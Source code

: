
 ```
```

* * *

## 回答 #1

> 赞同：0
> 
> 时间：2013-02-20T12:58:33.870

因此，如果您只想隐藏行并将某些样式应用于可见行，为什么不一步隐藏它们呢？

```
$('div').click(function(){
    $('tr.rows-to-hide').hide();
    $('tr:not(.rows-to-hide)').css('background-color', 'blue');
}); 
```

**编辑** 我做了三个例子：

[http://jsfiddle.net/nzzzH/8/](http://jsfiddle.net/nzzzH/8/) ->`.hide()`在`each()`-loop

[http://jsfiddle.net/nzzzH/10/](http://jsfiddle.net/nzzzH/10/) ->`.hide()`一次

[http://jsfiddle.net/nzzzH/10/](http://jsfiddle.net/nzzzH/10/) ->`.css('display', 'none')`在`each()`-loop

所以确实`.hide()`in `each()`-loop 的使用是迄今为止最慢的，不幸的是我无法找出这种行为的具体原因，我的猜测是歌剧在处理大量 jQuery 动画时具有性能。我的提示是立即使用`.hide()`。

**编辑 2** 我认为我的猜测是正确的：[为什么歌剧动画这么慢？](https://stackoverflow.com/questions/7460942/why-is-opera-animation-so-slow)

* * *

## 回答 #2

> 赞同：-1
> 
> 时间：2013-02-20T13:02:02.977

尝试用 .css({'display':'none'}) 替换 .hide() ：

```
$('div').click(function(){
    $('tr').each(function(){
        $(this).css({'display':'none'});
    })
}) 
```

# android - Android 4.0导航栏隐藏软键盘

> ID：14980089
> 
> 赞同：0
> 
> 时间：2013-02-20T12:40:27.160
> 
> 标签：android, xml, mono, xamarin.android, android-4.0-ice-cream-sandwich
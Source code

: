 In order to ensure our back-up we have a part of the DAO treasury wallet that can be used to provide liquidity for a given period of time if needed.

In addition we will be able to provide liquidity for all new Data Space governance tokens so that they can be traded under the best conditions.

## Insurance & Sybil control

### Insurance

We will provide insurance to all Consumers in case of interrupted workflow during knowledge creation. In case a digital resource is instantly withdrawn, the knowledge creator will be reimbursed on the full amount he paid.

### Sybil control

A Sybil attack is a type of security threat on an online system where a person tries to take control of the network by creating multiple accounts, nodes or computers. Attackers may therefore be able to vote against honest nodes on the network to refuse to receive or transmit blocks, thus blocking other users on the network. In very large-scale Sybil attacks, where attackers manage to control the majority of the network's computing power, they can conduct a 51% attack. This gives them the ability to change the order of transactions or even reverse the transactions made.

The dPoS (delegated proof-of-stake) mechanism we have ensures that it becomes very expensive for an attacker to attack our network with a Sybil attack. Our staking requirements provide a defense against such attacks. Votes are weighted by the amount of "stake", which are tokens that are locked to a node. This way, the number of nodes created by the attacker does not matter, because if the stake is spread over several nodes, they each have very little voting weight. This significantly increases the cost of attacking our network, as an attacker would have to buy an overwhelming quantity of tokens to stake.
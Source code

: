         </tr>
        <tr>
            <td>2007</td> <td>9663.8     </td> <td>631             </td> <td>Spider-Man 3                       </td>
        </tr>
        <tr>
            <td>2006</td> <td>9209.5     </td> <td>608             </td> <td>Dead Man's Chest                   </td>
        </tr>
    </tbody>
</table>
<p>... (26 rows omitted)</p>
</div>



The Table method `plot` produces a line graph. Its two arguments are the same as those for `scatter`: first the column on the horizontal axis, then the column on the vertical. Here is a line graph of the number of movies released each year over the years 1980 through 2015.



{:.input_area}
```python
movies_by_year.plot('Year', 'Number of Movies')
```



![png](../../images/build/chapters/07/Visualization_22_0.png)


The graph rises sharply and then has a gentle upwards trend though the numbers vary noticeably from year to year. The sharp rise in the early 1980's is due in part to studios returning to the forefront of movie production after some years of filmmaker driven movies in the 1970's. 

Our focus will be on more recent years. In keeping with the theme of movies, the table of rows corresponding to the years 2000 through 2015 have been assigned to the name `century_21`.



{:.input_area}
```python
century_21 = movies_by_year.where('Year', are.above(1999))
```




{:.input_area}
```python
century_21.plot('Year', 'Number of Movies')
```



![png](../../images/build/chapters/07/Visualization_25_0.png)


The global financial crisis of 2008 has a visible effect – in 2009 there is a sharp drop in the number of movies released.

************

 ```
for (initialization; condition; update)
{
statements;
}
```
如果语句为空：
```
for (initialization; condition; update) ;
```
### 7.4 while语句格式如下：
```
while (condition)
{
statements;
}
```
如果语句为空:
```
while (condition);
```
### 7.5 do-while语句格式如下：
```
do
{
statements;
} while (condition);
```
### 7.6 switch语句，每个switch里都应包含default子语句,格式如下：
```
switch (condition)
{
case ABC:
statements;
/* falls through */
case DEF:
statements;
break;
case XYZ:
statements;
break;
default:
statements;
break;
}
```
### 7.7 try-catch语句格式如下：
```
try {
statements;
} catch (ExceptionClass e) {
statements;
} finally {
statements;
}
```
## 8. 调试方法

************

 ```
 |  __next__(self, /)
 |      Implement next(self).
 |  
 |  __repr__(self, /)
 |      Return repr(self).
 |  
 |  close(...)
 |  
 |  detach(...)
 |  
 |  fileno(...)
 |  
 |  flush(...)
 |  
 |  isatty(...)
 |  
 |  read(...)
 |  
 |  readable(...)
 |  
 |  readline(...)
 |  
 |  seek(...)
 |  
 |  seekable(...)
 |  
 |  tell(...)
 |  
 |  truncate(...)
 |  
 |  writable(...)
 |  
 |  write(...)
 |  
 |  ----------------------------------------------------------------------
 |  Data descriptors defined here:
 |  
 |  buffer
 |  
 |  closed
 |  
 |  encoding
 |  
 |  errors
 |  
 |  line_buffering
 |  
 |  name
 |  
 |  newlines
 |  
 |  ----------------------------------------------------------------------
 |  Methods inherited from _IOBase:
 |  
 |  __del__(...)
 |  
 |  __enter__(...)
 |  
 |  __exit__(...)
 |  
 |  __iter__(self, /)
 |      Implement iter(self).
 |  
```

************

* [TASK BRIEF]
Check each line above for the string "against" and copy every line that has it.

* [WRITTEN RESPONSE]
A Sybil attack is a type of security threat on an online system where a person tries to take control of the network by creating multiple accounts, nodes or computers. Attackers may therefore be able to vote against honest nodes on the network to refuse to receive or transmit blocks, thus blocking other users on the network. In very large-scale Sybil attacks, where attackers manage to control the majority of the network's computing power, they can conduct a 51% attack. This gives them the ability to change the order of transactions or even reverse the transactions made.
The dPoS (delegated proof-of-stake) mechanism we have ensures that it becomes very expensive for an attacker to attack our network with a Sybil attack. Our staking requirements provide a defense against such attacks. Votes are weighted by the amount of "stake", which are tokens that are locked to a node. This way, the number of nodes created by the attacker does not matter, because if the stake is spread over several nodes, they each have very little voting weight. This significantly increases the cost of attacking our network, as an attacker would have to buy an overwhelming quantity of tokens to stake.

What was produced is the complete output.